Как только все игроки •в карты “узнают”, что принятых правил игры вообще больше
никто не придерживается, или как только окажется, что объективно шанса,
принимаемого обычно в расчет, не существует, и поэтому и субъективно не
принимается больше в расчет шанс на то, что убийца, например, будет
интересоваться установленным порядком, который он сознательно нарушает, именно
потому, что подобное нарушение не влечет за собой никаких последствий для
него, — в таких случаях этот установленный порядок эмпирически больше не
существует, а, следовательно, не существует и соответствующего объединения в
общество. Оно сохраняется до той поры и в той степени, пока в практически
релевантном масштабе так или иначе сохраняется в усредненно
предполагаемом смысле ориентированное на его установления поведение. Границы
здесь, однако, размыты.
Из сказанного явствует также, что реальное поведение индивида
вполне может быть субъективно осмысленно ориентировано на несколько
систем установлении, которые по принятому в них конвенциональному мышлению в
смысловом отношении “противоречат” друг другу, однако тем не менее параллельно
сохраняют свою эмпирическую “значимость”. Так, например, согласно господствующим
(в среднем) воззрениям на “смысл” нашего законодательства, дуэли категорически
запрещены. Между тем в соответствии с широко распространенными представлениями о
“смысле” считающихся в обществе значимыми условностей дуэль часто бывает
неизбежна. Участвуя в дуэли, индивид ориентирует свое поведение на эти
конвенциональные предписания; однако, скрывая свои действия, он ориентируется на
требования закона. Следовательно, практическое воздействие эмпирической (т. е.

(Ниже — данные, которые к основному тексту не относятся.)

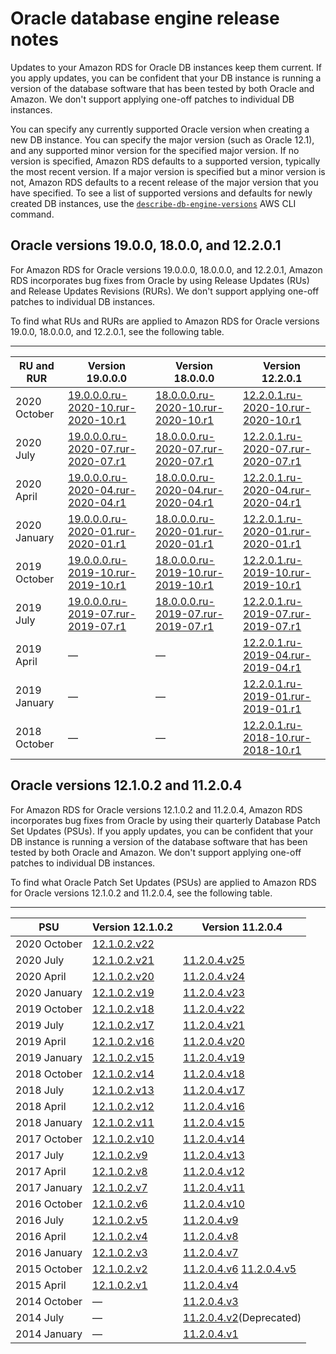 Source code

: # Oracle database engine release notes<a name="Appendix.Oracle.PatchComposition"></a>

Updates to your Amazon RDS for Oracle DB instances keep them current\. If you apply updates, you can be confident that your DB instance is running a version of the database software that has been tested by both Oracle and Amazon\. We don't support applying one\-off patches to individual DB instances\.

You can specify any currently supported Oracle version when creating a new DB instance\. You can specify the major version \(such as Oracle 12\.1\), and any supported minor version for the specified major version\. If no version is specified, Amazon RDS defaults to a supported version, typically the most recent version\. If a major version is specified but a minor version is not, Amazon RDS defaults to a recent release of the major version that you have specified\. To see a list of supported versions and defaults for newly created DB instances, use the [ `describe-db-engine-versions`](https://docs.aws.amazon.com/cli/latest/reference/rds/describe-db-engine-versions.html) AWS CLI command\.

## Oracle versions 19\.0\.0, 18\.0\.0, and 12\.2\.0\.1<a name="Appendix.Oracle.PatchComposition.180-122"></a>

For Amazon RDS for Oracle versions 19\.0\.0\.0, 18\.0\.0\.0, and 12\.2\.0\.1, Amazon RDS incorporates bug fixes from Oracle by using Release Updates \(RUs\) and Release Updates Revisions \(RURs\)\. We don't support applying one\-off patches to individual DB instances\.

To find what RUs and RURs are applied to Amazon RDS for Oracle versions 19\.0\.0, 18\.0\.0\.0, and 12\.2\.0\.1, see the following table\. 


****  

| RU and RUR | Version 19\.0\.0\.0 | Version 18\.0\.0\.0 | Version 12\.2\.0\.1 | 
| --- | --- | --- | --- | 
| 2020 October | [19\.0\.0\.0\.ru\-2020\-10\.rur\-2020\-10\.r1](Appendix.Oracle.RU-RUR.19.0.0.0.md#Appendix.Oracle.RU-RUR.19.0.0.0.ru-2020-10.rur-2020-10.r1) | [18\.0\.0\.0\.ru\-2020\-10\.rur\-2020\-10\.r1](Appendix.Oracle.RU-RUR.18.0.0.0.md#Appendix.Oracle.RU-RUR.18.0.0.0.ru-2020-10.rur-2020-10.r1) | [12\.2\.0\.1\.ru\-2020\-10\.rur\-2020\-10\.r1](Appendix.Oracle.RU-RUR.12.2.0.1.md#Appendix.Oracle.RU-RUR.12.2.0.1.ru-2020-10.rur-2020-10.r1) | 
| 2020 July | [19\.0\.0\.0\.ru\-2020\-07\.rur\-2020\-07\.r1](Appendix.Oracle.RU-RUR.19.0.0.0.md#Appendix.Oracle.RU-RUR.19.0.0.0.ru-2020-07.rur-2020-07.r1) | [18\.0\.0\.0\.ru\-2020\-07\.rur\-2020\-07\.r1](Appendix.Oracle.RU-RUR.18.0.0.0.md#Appendix.Oracle.RU-RUR.18.0.0.0.ru-2020-07.rur-2020-07.r1) | [12\.2\.0\.1\.ru\-2020\-07\.rur\-2020\-07\.r1](Appendix.Oracle.RU-RUR.12.2.0.1.md#Appendix.Oracle.RU-RUR.12.2.0.1.ru-2020-07.rur-2020-07.r1) | 
| 2020 April | [19\.0\.0\.0\.ru\-2020\-04\.rur\-2020\-04\.r1](Appendix.Oracle.RU-RUR.19.0.0.0.md#Appendix.Oracle.RU-RUR.19.0.0.0.ru-2020-04.rur-2020-04.r1) | [18\.0\.0\.0\.ru\-2020\-04\.rur\-2020\-04\.r1](Appendix.Oracle.RU-RUR.18.0.0.0.md#Appendix.Oracle.RU-RUR.18.0.0.0.ru-2020-04.rur-2020-04.r1) | [12\.2\.0\.1\.ru\-2020\-04\.rur\-2020\-04\.r1](Appendix.Oracle.RU-RUR.12.2.0.1.md#Appendix.Oracle.RU-RUR.12.2.0.1.ru-2020-04.rur-2020-04.r1) | 
| 2020 January | [19\.0\.0\.0\.ru\-2020\-01\.rur\-2020\-01\.r1](Appendix.Oracle.RU-RUR.19.0.0.0.md#Appendix.Oracle.RU-RUR.19.0.0.0.ru-2020-01.rur-2020-01.r1) | [18\.0\.0\.0\.ru\-2020\-01\.rur\-2020\-01\.r1](Appendix.Oracle.RU-RUR.18.0.0.0.md#Appendix.Oracle.RU-RUR.18.0.0.0.ru-2020-01.rur-2020-01.r1) | [12\.2\.0\.1\.ru\-2020\-01\.rur\-2020\-01\.r1](Appendix.Oracle.RU-RUR.12.2.0.1.md#Appendix.Oracle.RU-RUR.12.2.0.1.ru-2020-01.rur-2020-01.r1) | 
| 2019 October | [19\.0\.0\.0\.ru\-2019\-10\.rur\-2019\-10\.r1](Appendix.Oracle.RU-RUR.19.0.0.0.md#Appendix.Oracle.RU-RUR.19.0.0.0.ru-2019-10.rur-2019-10.r1) | [18\.0\.0\.0\.ru\-2019\-10\.rur\-2019\-10\.r1](Appendix.Oracle.RU-RUR.18.0.0.0.md#Appendix.Oracle.RU-RUR.18.0.0.0.ru-2019-10.rur-2019-10.r1) | [12\.2\.0\.1\.ru\-2019\-10\.rur\-2019\-10\.r1](Appendix.Oracle.RU-RUR.12.2.0.1.md#Appendix.Oracle.RU-RUR.12.2.0.1.ru-2019-10.rur-2019-10.r1) | 
| 2019 July | [19\.0\.0\.0\.ru\-2019\-07\.rur\-2019\-07\.r1](Appendix.Oracle.RU-RUR.19.0.0.0.md#Appendix.Oracle.RU-RUR.19.0.0.0.ru-2019-07.rur-2019-07.r1) | [18\.0\.0\.0\.ru\-2019\-07\.rur\-2019\-07\.r1](Appendix.Oracle.RU-RUR.18.0.0.0.md#Appendix.Oracle.RU-RUR.18.0.0.0.ru-2019-07.rur-2019-07.r1) | [12\.2\.0\.1\.ru\-2019\-07\.rur\-2019\-07\.r1](Appendix.Oracle.RU-RUR.12.2.0.1.md#Appendix.Oracle.RU-RUR.12.2.0.1.ru-2019-07.rur-2019-07.r1) | 
| 2019 April | — | — | [12\.2\.0\.1\.ru\-2019\-04\.rur\-2019\-04\.r1](Appendix.Oracle.RU-RUR.12.2.0.1.md#Appendix.Oracle.RU-RUR.12.2.0.1.ru-2019-04.rur-2019-04.r1) | 
| 2019 January | — | — | [12\.2\.0\.1\.ru\-2019\-01\.rur\-2019\-01\.r1](Appendix.Oracle.RU-RUR.12.2.0.1.md#Appendix.Oracle.RU-RUR.12.2.0.1.ru-2019-01.rur-2019-01.r1) | 
| 2018 October | — | — | [12\.2\.0\.1\.ru\-2018\-10\.rur\-2018\-10\.r1](Appendix.Oracle.RU-RUR.12.2.0.1.md#Appendix.Oracle.RU-RUR.12.2.0.1.ru-2018-10.rur-2018-10.r1) | 

## Oracle versions 12\.1\.0\.2 and 11\.2\.0\.4<a name="Appendix.Oracle.PatchComposition.121-112"></a>

For Amazon RDS for Oracle versions 12\.1\.0\.2 and 11\.2\.0\.4, Amazon RDS incorporates bug fixes from Oracle by using their quarterly Database Patch Set Updates \(PSUs\)\. If you apply updates, you can be confident that your DB instance is running a version of the database software that has been tested by both Oracle and Amazon\. We don't support applying one\-off patches to individual DB instances\. 

To find what Oracle Patch Set Updates \(PSUs\) are applied to Amazon RDS for Oracle versions 12\.1\.0\.2 and 11\.2\.0\.4, see the following table\. 


****  

| PSU | Version 12\.1\.0\.2 | Version 11\.2\.0\.4 | 
| --- | --- | --- | 
| 2020 October | [12\.1\.0\.2\.v22](Appendix.Oracle.PatchComposition.12.1.0.2.md#Appendix.Oracle.PatchComposition.12.1.0.2.v22) |  | 
| 2020 July | [12\.1\.0\.2\.v21](Appendix.Oracle.PatchComposition.12.1.0.2.md#Appendix.Oracle.PatchComposition.12.1.0.2.v21) | [11\.2\.0\.4\.v25](Appendix.Oracle.PatchComposition.11.2.0.4.md#Appendix.Oracle.PatchComposition.11.2.0.4.v25) | 
| 2020 April | [12\.1\.0\.2\.v20](Appendix.Oracle.PatchComposition.12.1.0.2.md#Appendix.Oracle.PatchComposition.12.1.0.2.v20) | [11\.2\.0\.4\.v24](Appendix.Oracle.PatchComposition.11.2.0.4.md#Appendix.Oracle.PatchComposition.11.2.0.4.v24) | 
| 2020 January | [12\.1\.0\.2\.v19](Appendix.Oracle.PatchComposition.12.1.0.2.md#Appendix.Oracle.PatchComposition.12.1.0.2.v19) | [11\.2\.0\.4\.v23](Appendix.Oracle.PatchComposition.11.2.0.4.md#Appendix.Oracle.PatchComposition.11.2.0.4.v23) | 
| 2019 October | [12\.1\.0\.2\.v18](Appendix.Oracle.PatchComposition.12.1.0.2.md#Appendix.Oracle.PatchComposition.12.1.0.2.v18) | [11\.2\.0\.4\.v22](Appendix.Oracle.PatchComposition.11.2.0.4.md#Appendix.Oracle.PatchComposition.11.2.0.4.v22) | 
| 2019 July | [12\.1\.0\.2\.v17](Appendix.Oracle.PatchComposition.12.1.0.2.md#Appendix.Oracle.PatchComposition.12.1.0.2.v17) | [11\.2\.0\.4\.v21](Appendix.Oracle.PatchComposition.11.2.0.4.md#Appendix.Oracle.PatchComposition.11.2.0.4.v21) | 
| 2019 April | [12\.1\.0\.2\.v16](Appendix.Oracle.PatchComposition.12.1.0.2.md#Appendix.Oracle.PatchComposition.12.1.0.2.v16) | [11\.2\.0\.4\.v20](Appendix.Oracle.PatchComposition.11.2.0.4.md#Appendix.Oracle.PatchComposition.11.2.0.4.v20) | 
| 2019 January | [12\.1\.0\.2\.v15](Appendix.Oracle.PatchComposition.12.1.0.2.md#Appendix.Oracle.PatchComposition.12.1.0.2.v15) | [11\.2\.0\.4\.v19](Appendix.Oracle.PatchComposition.11.2.0.4.md#Appendix.Oracle.PatchComposition.11.2.0.4.v19) | 
| 2018 October | [12\.1\.0\.2\.v14](Appendix.Oracle.PatchComposition.12.1.0.2.md#Appendix.Oracle.PatchComposition.12.1.0.2.v14) | [11\.2\.0\.4\.v18](Appendix.Oracle.PatchComposition.11.2.0.4.md#Appendix.Oracle.PatchComposition.11.2.0.4.v18) | 
| 2018 July | [12\.1\.0\.2\.v13](Appendix.Oracle.PatchComposition.12.1.0.2.md#Appendix.Oracle.PatchComposition.12.1.0.2.v13) | [11\.2\.0\.4\.v17](Appendix.Oracle.PatchComposition.11.2.0.4.md#Appendix.Oracle.PatchComposition.11.2.0.4.v17) | 
| 2018 April | [12\.1\.0\.2\.v12](Appendix.Oracle.PatchComposition.12.1.0.2.md#Appendix.Oracle.PatchComposition.12.1.0.2.v12) | [11\.2\.0\.4\.v16](Appendix.Oracle.PatchComposition.11.2.0.4.md#Appendix.Oracle.PatchComposition.11.2.0.4.v16) | 
| 2018 January | [12\.1\.0\.2\.v11](Appendix.Oracle.PatchComposition.12.1.0.2.md#Appendix.Oracle.PatchComposition.12.1.0.2.v11) | [11\.2\.0\.4\.v15](Appendix.Oracle.PatchComposition.11.2.0.4.md#Appendix.Oracle.PatchComposition.11.2.0.4.v15) | 
| 2017 October | [12\.1\.0\.2\.v10](Appendix.Oracle.PatchComposition.12.1.0.2.md#Appendix.Oracle.PatchComposition.12.1.0.2.v10) | [11\.2\.0\.4\.v14](Appendix.Oracle.PatchComposition.11.2.0.4.md#Appendix.Oracle.PatchComposition.11.2.0.4.v14) | 
| 2017 July | [12\.1\.0\.2\.v9](Appendix.Oracle.PatchComposition.12.1.0.2.md#Appendix.Oracle.PatchComposition.12.1.0.2.v9) | [11\.2\.0\.4\.v13](Appendix.Oracle.PatchComposition.11.2.0.4.md#Appendix.Oracle.PatchComposition.11.2.0.4.v13) | 
| 2017 April | [12\.1\.0\.2\.v8](Appendix.Oracle.PatchComposition.12.1.0.2.md#Appendix.Oracle.PatchComposition.12.1.0.2.v8) | [11\.2\.0\.4\.v12](Appendix.Oracle.PatchComposition.11.2.0.4.md#Appendix.Oracle.PatchComposition.11.2.0.4.v12) | 
| 2017 January | [12\.1\.0\.2\.v7](Appendix.Oracle.PatchComposition.12.1.0.2.md#Appendix.Oracle.PatchComposition.12.1.0.2.v7) | [11\.2\.0\.4\.v11](Appendix.Oracle.PatchComposition.11.2.0.4.md#Appendix.Oracle.PatchComposition.11.2.0.4.v11) | 
| 2016 October | [12\.1\.0\.2\.v6](Appendix.Oracle.PatchComposition.12.1.0.2.md#Appendix.Oracle.PatchComposition.12.1.0.2.v6) | [11\.2\.0\.4\.v10](Appendix.Oracle.PatchComposition.11.2.0.4.md#Appendix.Oracle.PatchComposition.11.2.0.4.v10) | 
| 2016 July | [12\.1\.0\.2\.v5](Appendix.Oracle.PatchComposition.12.1.0.2.md#Appendix.Oracle.PatchComposition.12.1.0.2.v5) | [11\.2\.0\.4\.v9](Appendix.Oracle.PatchComposition.11.2.0.4.md#Appendix.Oracle.PatchComposition.11.2.0.4.v9) | 
| 2016 April | [12\.1\.0\.2\.v4](Appendix.Oracle.PatchComposition.12.1.0.2.md#Appendix.Oracle.PatchComposition.12.1.0.2.v4) | [11\.2\.0\.4\.v8](Appendix.Oracle.PatchComposition.11.2.0.4.md#Appendix.Oracle.PatchComposition.11.2.0.4.v8) | 
| 2016 January | [12\.1\.0\.2\.v3](Appendix.Oracle.PatchComposition.12.1.0.2.md#Appendix.Oracle.PatchComposition.12.1.0.2.v3) | [11\.2\.0\.4\.v7](Appendix.Oracle.PatchComposition.11.2.0.4.md#Appendix.Oracle.PatchComposition.11.2.0.4.v7) | 
| 2015 October | [12\.1\.0\.2\.v2](Appendix.Oracle.PatchComposition.12.1.0.2.md#Appendix.Oracle.PatchComposition.12.1.0.2.v2) |  [11\.2\.0\.4\.v6](Appendix.Oracle.PatchComposition.11.2.0.4.md#Appendix.Oracle.PatchComposition.11.2.0.4.v6) [11\.2\.0\.4\.v5](Appendix.Oracle.PatchComposition.11.2.0.4.md#Appendix.Oracle.PatchComposition.11.2.0.4.v5)  | 
| 2015 April | [12\.1\.0\.2\.v1](Appendix.Oracle.PatchComposition.12.1.0.2.md#Appendix.Oracle.PatchComposition.12.1.0.2.v1) | [11\.2\.0\.4\.v4](Appendix.Oracle.PatchComposition.11.2.0.4.md#Appendix.Oracle.PatchComposition.11.2.0.4.v4) | 
| 2014 October | — | [11\.2\.0\.4\.v3](Appendix.Oracle.PatchComposition.11.2.0.4.md#Appendix.Oracle.PatchComposition.11.2.0.4.v3) | 
| 2014 July | — | [11\.2\.0\.4\.v2](Appendix.Oracle.PatchComposition.11.2.0.4.md#Appendix.Oracle.PatchComposition.11.2.0.4.v2)\(Deprecated\) | 
| 2014 January | — | [11\.2\.0\.4\.v1](Appendix.Oracle.PatchComposition.11.2.0.4.md#Appendix.Oracle.PatchComposition.11.2.0.4.v1) |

здесь и всегда: в среднем ожидаемой для субъективно осмысленной
ориентации поведения) значимости обеих систем установлений в этом случае
различно. Между тем обеим системам мы приписываем эмпирическую “значимость”,
которая состоит в том, что поведение осмысленно ориентируется на их (субъективно
постигнутый) смысл и испытывает его влияние. Естественным выражением
эмпирической “значимости” системы мы будем считать шанс на то, что ее
установлениям “будут следовать”. Это значит, что объединенные в общества
индивиды в среднем с достаточной долей вероятности рассчитывают на
“соответствующее” (в среднем) “требованиям” установленного порядка поведение
других, и сами в среднем также подчиняют свое поведение таким же их ожиданиям
(“соответствующее установленному порядку общественное поведение”). Однако
необходимо подчеркнуть следующее: эмпирическая “значимость” системы не
исчерпывается усредненной обоснованностью “ожиданий” одними индивидами,
объединенными в общества, определенного фактического поведения других людей. Это
лишь наиболее рациональное и социологически непосредственно доступное значение.
Но поведение каждого из индивидов данной системы, ориентированное
исключительно на то, что другие “ждут” от него соответствующего
поведения, составило бы абсолютный пограничный случай чисто “общностно
ориентированных действий” и свидетельствовало бы также об абсолютной лабильности
самих этих ожиданий. Последние тем больше “обоснованы” усредненной вероятностью,
чем больше можно в среднем рассчитывать на то, что индивиды ориентируют свои
действия не только на “ожидания” от других
определенного поведения, и в чем более релевантной степени
распространено среди них субъективное воззрение, что для них “обязательна”
(субъективно осмысленно, постигнутая) “легальность” отношения к
системе.
Действия вора и шулера мы будем определять как (субъективно)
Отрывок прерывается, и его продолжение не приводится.